I’ve written since before I could write. Formless scribbles that held no meaning for anyone other than their tiny author; but for me they contained the secret ingredient that was the very core of all the stories I tirelessly created in my head: love. Once you’ve felt that love for a story of your own, you can instantly spot it, or its lack, within the works of others, and even to this day, after reading pretty much everything I could get my hands on since the age of three, the discovery of a healthy dose of love contained within the pages of a book fills me with a deep gladness at the knowledge that there are other people, all around the world, who understand the depth and intensity of the unique bond between a story and its writer.

These days, to my sorrow, I’m more and more frequently disappointed at the lack of evident parental devotion between authors and the work they release.
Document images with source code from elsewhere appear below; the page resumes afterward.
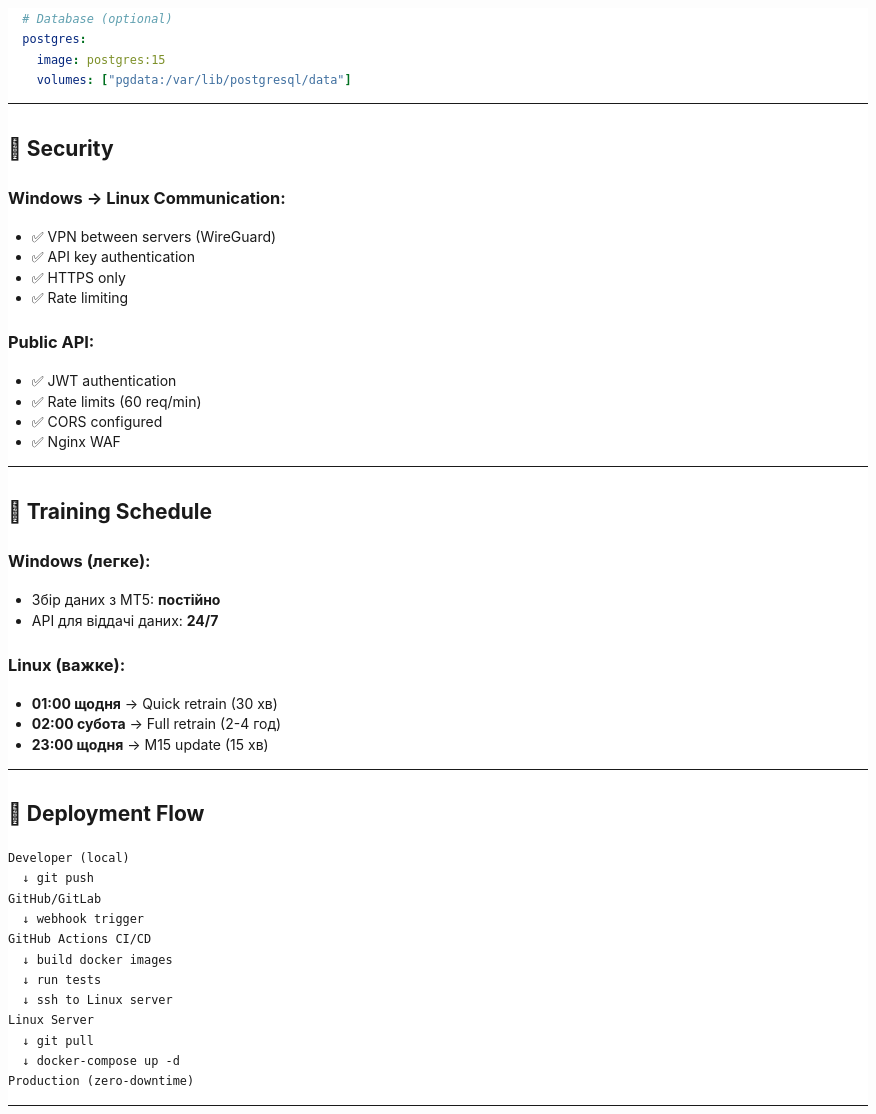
 ```yaml
  # Database (optional)
  postgres:
    image: postgres:15
    volumes: ["pgdata:/var/lib/postgresql/data"]
```

---

## 🔐 Security

### Windows → Linux Communication:
- ✅ VPN between servers (WireGuard)
- ✅ API key authentication
- ✅ HTTPS only
- ✅ Rate limiting

### Public API:
- ✅ JWT authentication
- ✅ Rate limits (60 req/min)
- ✅ CORS configured
- ✅ Nginx WAF

---

## 📅 Training Schedule

### Windows (легке):
- Збір даних з MT5: **постійно**
- API для віддачі даних: **24/7**

### Linux (важке):
- **01:00 щодня** → Quick retrain (30 хв)
- **02:00 субота** → Full retrain (2-4 год)
- **23:00 щодня** → M15 update (15 хв)

---

## 🚀 Deployment Flow

```
Developer (local)
  ↓ git push
GitHub/GitLab
  ↓ webhook trigger
GitHub Actions CI/CD
  ↓ build docker images
  ↓ run tests
  ↓ ssh to Linux server
Linux Server
  ↓ git pull
  ↓ docker-compose up -d
Production (zero-downtime)
```

---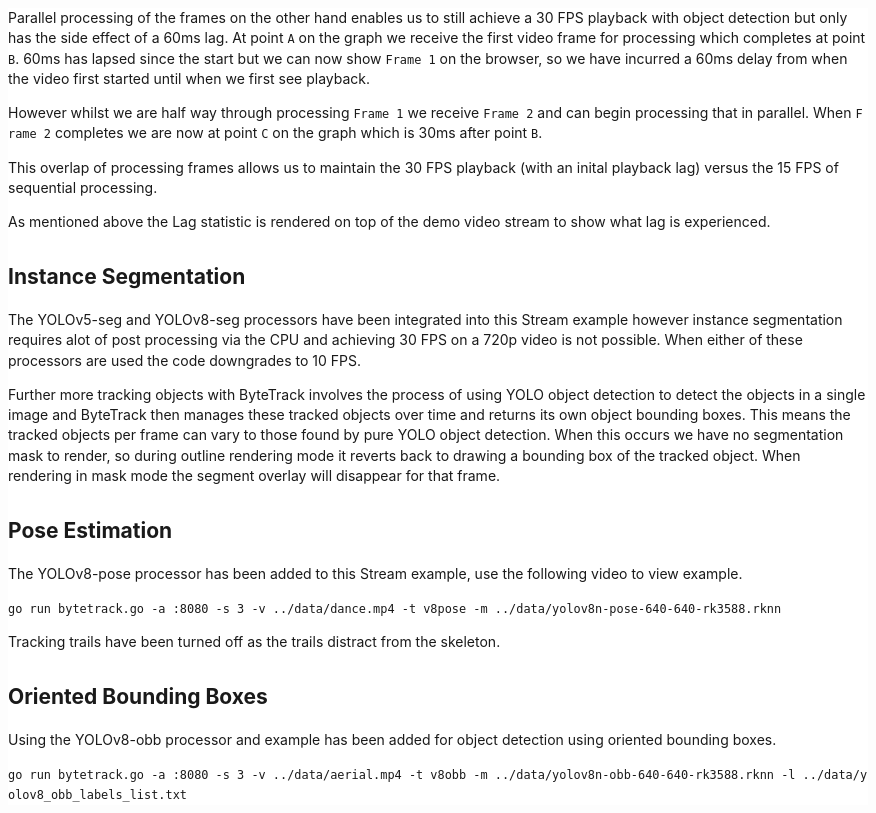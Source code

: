 Parallel processing of the frames on the other hand enables us to still achieve
a 30 FPS playback with object detection but only has the side effect of a 60ms lag. At 
point `A` on the graph we receive the first video frame for processing which
completes at point `B`.  60ms has lapsed since the start but we can now 
show `Frame 1` on the browser, so we have incurred a 60ms delay from when the
video first started until when we first see playback.

However whilst we are half way through processing `Frame 1` we receive `Frame 2`
and can begin processing that in parallel.  When `Frame 2` completes we are now
at point `C` on the graph which is 30ms after point `B`.  

This overlap of processing frames allows us to maintain the 30 FPS playback 
(with an inital playback lag) versus the 15 FPS of sequential processing.

As mentioned above the Lag statistic is rendered on top of the demo video stream
to show what lag is experienced.


## Instance Segmentation

The YOLOv5-seg and YOLOv8-seg processors have been integrated into this Stream example
however instance segmentation requires alot of post processing via the CPU and 
achieving 30 FPS on a 720p video is not possible.   When either of these
processors are used the code downgrades to 10 FPS.

Further more tracking objects with ByteTrack involves the process of using YOLO
object detection to detect the objects in a single image and ByteTrack then
manages these tracked objects over time and returns its own object bounding boxes.
This means the tracked objects per frame can vary to those found by pure YOLO object
detection.   When this occurs we have no segmentation mask to render, so during
outline rendering mode it reverts back to drawing a bounding box of the tracked
object.  When rendering in mask mode the segment overlay will disappear for that 
frame.


## Pose Estimation

The YOLOv8-pose processor has been added to this Stream example, use the following
video to view example.

```
go run bytetrack.go -a :8080 -s 3 -v ../data/dance.mp4 -t v8pose -m ../data/yolov8n-pose-640-640-rk3588.rknn
```

Tracking trails have been turned off as the trails distract from the skeleton.


## Oriented Bounding Boxes

Using the YOLOv8-obb processor and example has been added for object detection
using oriented bounding boxes.

```
go run bytetrack.go -a :8080 -s 3 -v ../data/aerial.mp4 -t v8obb -m ../data/yolov8n-obb-640-640-rk3588.rknn -l ../data/yolov8_obb_labels_list.txt
```
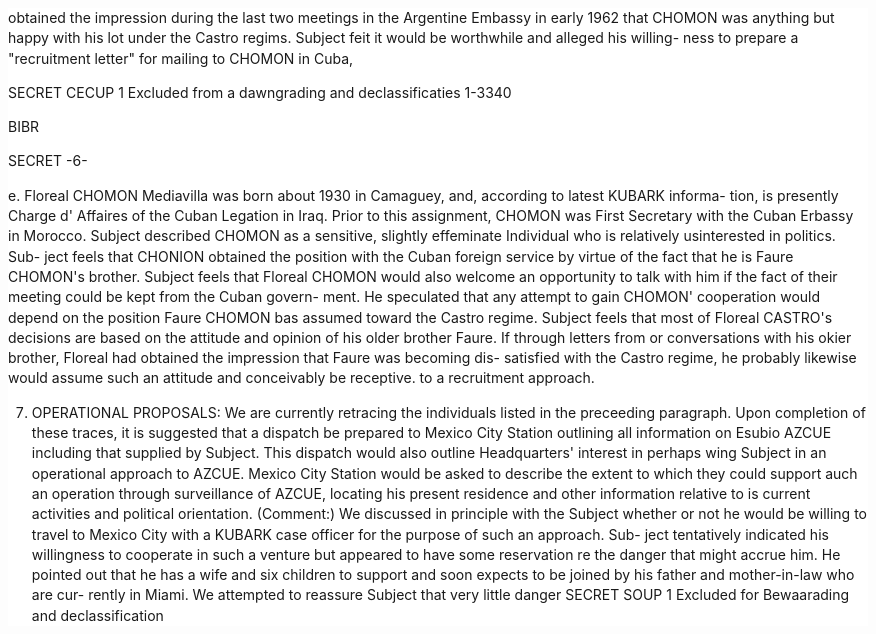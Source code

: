 obtained the impression during the last two meetings in
the Argentine Embassy in early 1962 that CHOMON was
anything but happy with his lot under the Castro regims.
Subject feit it would be worthwhile and alleged his willing-
ness to prepare a "recruitment letter" for mailing to
CHOMON in Cuba,

SECRET
CECUP 1
Excluded from a
dawngrading and
declassificaties
1-3340

BIBR

SECRET
-6-

e. Floreal CHOMON Mediavilla was born about 1930
in Camaguey, and, according to latest KUBARK informa-
tion, is presently Charge d' Affaires of the Cuban Legation
in Iraq. Prior to this assignment, CHOMON was First
Secretary with the Cuban Erbassy in Morocco. Subject
described CHOMON as a sensitive, slightly effeminate
Individual who is relatively usinterested in politics. Sub-
ject feels that CHONION obtained the position with the
Cuban foreign service by virtue of the fact that he is Faure
CHOMON's brother. Subject feels that Floreal CHOMON
would also welcome an opportunity to talk with him if the
fact of their meeting could be kept from the Cuban govern-
ment. He speculated that any attempt to gain CHOMON'
cooperation would depend on the position Faure CHOMON
bas assumed toward the Castro regime. Subject feels
that most of Floreal CASTRO's decisions are based on the
attitude and opinion of his older brother Faure. If through
letters from or conversations with his okier brother, Floreal
had obtained the impression that Faure was becoming dis-
satisfied with the Castro regime, he probably likewise
would assume such an attitude and conceivably be receptive.
to a recruitment approach.

7. OPERATIONAL PROPOSALS: We are currently retracing
the individuals listed in the preceeding paragraph. Upon completion of
these traces, it is suggested that a dispatch be prepared to Mexico City
Station outlining all information on Esubio AZCUE including that supplied
by Subject. This dispatch would also outline Headquarters' interest in
perhaps wing Subject in an operational approach to AZCUE. Mexico
City Station would be asked to describe the extent to which they could
support auch an operation through surveillance of AZCUE, locating his
present residence and other information relative to is current activities
and political orientation. (Comment:) We discussed in principle with
the Subject whether or not he would be willing to travel to Mexico City
with a KUBARK case officer for the purpose of such an approach. Sub-
ject tentatively indicated his willingness to cooperate in such a venture
but appeared to have some reservation re the danger that might accrue
him. He pointed out that he has a wife and six children to support and
soon expects to be joined by his father and mother-in-law who are cur-
rently in Miami. We attempted to reassure Subject that very little danger
SECRET
SOUP 1
Excluded for
Bewaarading and
declassification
Granted, even within my lifetime, I’ve seen society change a great deal. The availability of information we enjoy today has made us more knowledgeable in some areas; but sadly it has also created a greedier, more impatient society, in which everything is deemed transient and disposable, and standards are all too frequently sacrificed in the pursuit of fame and money. Talent is no longer subject to any kind of quality control. The result is a disturbing one; the majority of the books, online and otherwise, I’ve read over the last couple of years have left me completely cold. Thin on plot and character development, disproportionately thick with lurid sensationalism; completely devoid of research and unimaginative in theme and vocabulary. Novels conceived as cash cows, prematurely sent into the world charged with making the fortunes of their mothers and fathers, without ever having known what it is to be loved. Despairingly I’ve wondered: am I part of a dying breed? Are there any authors left who share my determination to be the best parents they can possibly be?

Then something always comes along to restore my dilapidated faith in authors’ nature. This time the author was Kate Morton, and the something was her breathtaking recent release, The Lake House. I don’t deny I’m a huge fan of Morton’s. I’ve read all five of her novels and been blown away by each of them in turn. But this latest is like a masterclass in plot and character construction, every twist and turn painstakingly crafted and cleverly disguised beneath layer upon layer of character development and analysis, making the outcome fiendishly difficult to predict, even for a hardened multi-genre reader like myself. It’s such a long time since I found a book so precisely tailored; it’s so rare these days to encounter such devotional precision in the dotting of i’s and crossing of t’s. But beyond the superb craftsmanship, the most refreshing thing about this novel, for me, was the portrayal of humanity. This book is a powerful illustration of the fact that we are all flawed, driven by motives sometimes beyond our rationality to act the way we do. It shows both the power and the impotence of human love, at the same time as painting a vivid picture of the multicoloured no man’s land between the prescriptive, monotone worlds of “right” and “wrong”. It also gently makes the point that, although society may have changed a great deal over the last century, human beings, at our cores, have altered surprisingly little. In order to achieve these considerable feats, Morton simply uses her flawless observation of human emotions, reactions and motivations. At no point does she feel the need to employ the crass sensationalism increasingly prevalent in modern fiction, and for that I applaud and admire her, unsure as I am that I could employ such forbearance in a work of my own.

The only thing that worried me about this novel was whether the ending was too neat, and whether that fact made it seem a little contrived. But then I realised that perhaps that was simply my own cynicism talking. I write. Therefore a part of me must still believe in happy endings. This book managed to remind me of that, and renew my hope that a happy ending could happen for any of us, at any time. Why the hell not?!

This book also vindicated my belief that there are still some authors who are good parents to their books. Kate Morton, in my opinion, is one of the best mothers around, and has inspired me, as I labour over the sixth draft of my novel Twisting Fate, to continue pouring my love onto its pages. That way I can send my child into the world when, and not before, it’s ready to take flight, safe in the knowledge that I’ve been the best parent I know how to be.